It was one of those things that had been suggested ages ago by mother in law as she had gone to school there and was interested in showing it to the kids (and us, though both JJ and I have been in the area previously, me on a Yr11/12 art camp and him…well he was not quite sober for most of it apparently). This seemed like a nice little local history and anthropology/society and environment type thing (New Norcia is the only monastic town in Australia) and we finally got around to it, in the in-laws massive shiny new Toyota something or other that they’d bought as part of their retirement plans.

We parked outside the museum but decided to stretch our legs after the 2hr drive (with one pit stop past Bullsbrook for 7yo who gets motion sick after an hour or so) by looking at mother in law’s old boarding school.

Rear of St Gertrude's College, New Norcia, Western Australia

St Gertrude’s College - rear

I tried taking some pano shots but failed every single one.

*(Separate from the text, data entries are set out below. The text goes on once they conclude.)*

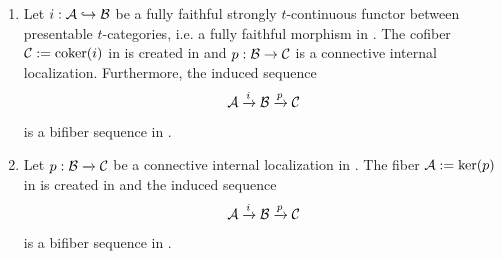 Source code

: \documentclass[a4paper,10pt, oneside]{amsart}
\begin{document}
	\begin{prop}\label{shortexactt}
	
		\begin{enumerate}
			\item Let $i:\mca\hookrightarrow \mcb$ be a fully faithful strongly $t$-continuous functor between presentable $t$-categories, i.e. a fully faithful morphism in \prtil. The cofiber $\mcc:=\coker(i)$ in \prtil is created in \prtrex and $p:\mcb\to\mcc$ is a connective internal localization. Furthermore, the induced sequence
			$$\mca\xrightarrow{i}\mcb \xrightarrow{p}\mcc$$ is a bifiber sequence in \prtil.
			\item Let $p:\mcb\xrightarrow{} \mcc$ be a  connective internal localization in \prtil. The fiber $\mca:=\ker(p)$ in \prtil is created in \prtrex and the induced sequence
			$$\mca\xrightarrow{i}\mcb \xrightarrow{p}\mcc$$ is a bifiber sequence in \prtil.
			
		\end{enumerate}
		
	\end{prop}
\end{document}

The fire escapes down the side of the buildings are relatively new additions, mother in law said that when she was attending the school they didn’t have such things. She had some entertaining stories such as the tradition of terrifying the new year 8 students by priming them with scary stories about the Blue Lady (allegedly the ghost of a nun who haunts the area) and then dressing up in bed sheets with a torch and sneaking up on them after lights out. Mother in law had it done to her when she started and when she was a senior student was in on the scaring, and she and her partner in crime were sneaking back through the corridors when they bumped into a nun (who had probably come to see what all the noise was about).

Cottage behind St Gertrude's, New Norcia, Western Australia

Cottage behind St Gertrude’s

Taken into the light because I’m so clever like that, with my lovely family investigating the inside through the windows because it was locked up. From hazy memory of reading the signs on the windows I think someone (headmaster/mistress maybe?) used to live in the cottage at one stage. There is a rather large cistern around the other side that apparently still works, that was getting some repair work done. Mother in law told us how they would have to go to the cottage once a week for a bath and everyone was run through the same bath water, starting with the year 12s and by the time the year 8s got into it everyone else had been through and the water was cold and icky.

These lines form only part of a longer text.